By last summer’s races, 2,500 spectators were packing the stands at SLUH. An overflow of children trotted back and forth across the infield grass to cheer the runners on each of their four laps. About 150 of those youngsters had started the evening with their own cross-campus mile, finishing up on the track.

The open-registration elementary and middle school miles are followed by 10 competitive races broken up by a mascot dash — one lap around the track by high schoolers clad in tiger, bear and Junior Billiken suits.

St. Louis native Dan Quigley, who now trains in Eugene, Ore., is returning for his second festival, a month ahead of the Olympic trials.

Quigley, 27, is looking forward to racing in front of a swell of hometown fans. “It’s a very electric atmosphere,” Quigley said. “At many professional track meets, there is hardly anyone in the stands. It can be lonely.

“But the atmosphere at the Festival of Miles makes you compete at your best level.”

It will also inspire everyday runners and nonrunners alike to make their own 5,280-foot trek, said Festival of Miles board member Carter Snow, a track coach at Parkway North High School.

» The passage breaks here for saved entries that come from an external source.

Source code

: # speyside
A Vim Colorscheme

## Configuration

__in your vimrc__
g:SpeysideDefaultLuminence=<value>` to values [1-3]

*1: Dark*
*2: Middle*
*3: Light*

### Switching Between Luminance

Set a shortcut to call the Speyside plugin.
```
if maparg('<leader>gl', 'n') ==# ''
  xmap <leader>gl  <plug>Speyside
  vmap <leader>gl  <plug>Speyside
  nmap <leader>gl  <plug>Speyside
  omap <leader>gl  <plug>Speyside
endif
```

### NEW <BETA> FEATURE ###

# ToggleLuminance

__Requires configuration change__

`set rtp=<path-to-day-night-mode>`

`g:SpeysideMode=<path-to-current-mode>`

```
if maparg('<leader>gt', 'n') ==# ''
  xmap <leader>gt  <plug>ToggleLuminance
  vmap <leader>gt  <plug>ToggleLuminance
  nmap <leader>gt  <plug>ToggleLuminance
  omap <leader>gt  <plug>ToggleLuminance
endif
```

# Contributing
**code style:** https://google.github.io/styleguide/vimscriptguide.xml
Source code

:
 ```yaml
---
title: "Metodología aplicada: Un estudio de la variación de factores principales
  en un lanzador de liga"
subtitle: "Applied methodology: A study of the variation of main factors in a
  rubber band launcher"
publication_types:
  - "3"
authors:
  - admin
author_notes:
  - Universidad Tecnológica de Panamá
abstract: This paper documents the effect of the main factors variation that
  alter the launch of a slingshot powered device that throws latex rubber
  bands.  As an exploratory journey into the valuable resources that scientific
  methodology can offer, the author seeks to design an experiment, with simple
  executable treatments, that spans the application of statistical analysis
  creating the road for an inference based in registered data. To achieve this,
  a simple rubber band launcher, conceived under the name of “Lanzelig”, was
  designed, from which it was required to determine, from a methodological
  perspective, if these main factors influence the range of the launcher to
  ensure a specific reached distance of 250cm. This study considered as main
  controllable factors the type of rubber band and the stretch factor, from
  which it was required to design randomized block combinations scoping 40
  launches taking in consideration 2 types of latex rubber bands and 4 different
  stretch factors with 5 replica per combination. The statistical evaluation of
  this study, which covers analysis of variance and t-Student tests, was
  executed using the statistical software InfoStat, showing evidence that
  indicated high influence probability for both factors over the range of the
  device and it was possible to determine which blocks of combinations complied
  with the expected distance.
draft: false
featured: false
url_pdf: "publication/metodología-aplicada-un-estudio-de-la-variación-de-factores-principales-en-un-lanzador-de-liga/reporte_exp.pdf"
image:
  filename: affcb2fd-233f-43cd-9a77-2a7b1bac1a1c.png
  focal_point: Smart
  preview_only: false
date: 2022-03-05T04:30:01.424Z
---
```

Longer races — from 5Ks to marathons — “are awesome,” said Snow, 34. “It’s a big accomplishment, but it requires so much dedication.”

For a mile run, “you can be in great shape and run it really fast, or you can be a brand new runner,” he said.

And the mile as a race distance is gaining in popularity. According to Running USA, 113,000 people participated in mile road races last year, an increase of 64 percent from 69,000 in 2010. More mile races were held in the U.S. than marathons last year, 1,350 compared to 1,100.

Ryan Lamppa of Santa Barbara, Calif., is one of the distance’s biggest champions. Lamppa, who coached track at St. Louis Country Day School in the mid-1980s, launched a campaign called Bring Back the Mile in 2012.

“The mile is so embedded in American culture,” said Lamppa, 56. “The near-ideal fitness distance is the mile. Ten or 15 minutes of running and people get a health and fitness benefit.”

According to a study published in 2014 in the Journal of the American College of Cardiology, running 10 minutes a day four or five times a week is associated with a reduced risk of death.

To Rosario, the Festival of Miles founder, “It’s just fun. You can run with wild abandon.

“For a mile, you just want to get out there and see how fast you can do it.”

Sometimes, it takes a dangling carrot to get people to exercise. And sometimes that dangling carrot is actually a doughnut.

The Riverfront Mile is four races: a recreational “friends and family” mile, a race for women and a race for men followed by the Strange Donuts Mile.

Participants in the last of the Riverfront Mile’s events will put their stomachs to the test, devouring four Strange Donuts over the course of a mile. Runners won’t be able to leave the designated “donut zone” — one at the race’s start and one at each quarter-mile mark — until the powdered-sugar pastry has gone down the gullet.

Jason Bockman, owner of Strange Donuts, said the shop will be delivering 2,000 cake doughnuts for the 500 expected racers on what’s already a baking bonanza: National Donut Day.

“But I couldn’t pass it up,” Bockman said. “Part of the registration benefits Strange Cares,” the doughnut shop’s nonprofit arm.

Bockman recommends tossing aside any calorie concerns and downing the doughnuts with abandon. “Once it hits your lips, forget about it. It’s gone!” he said.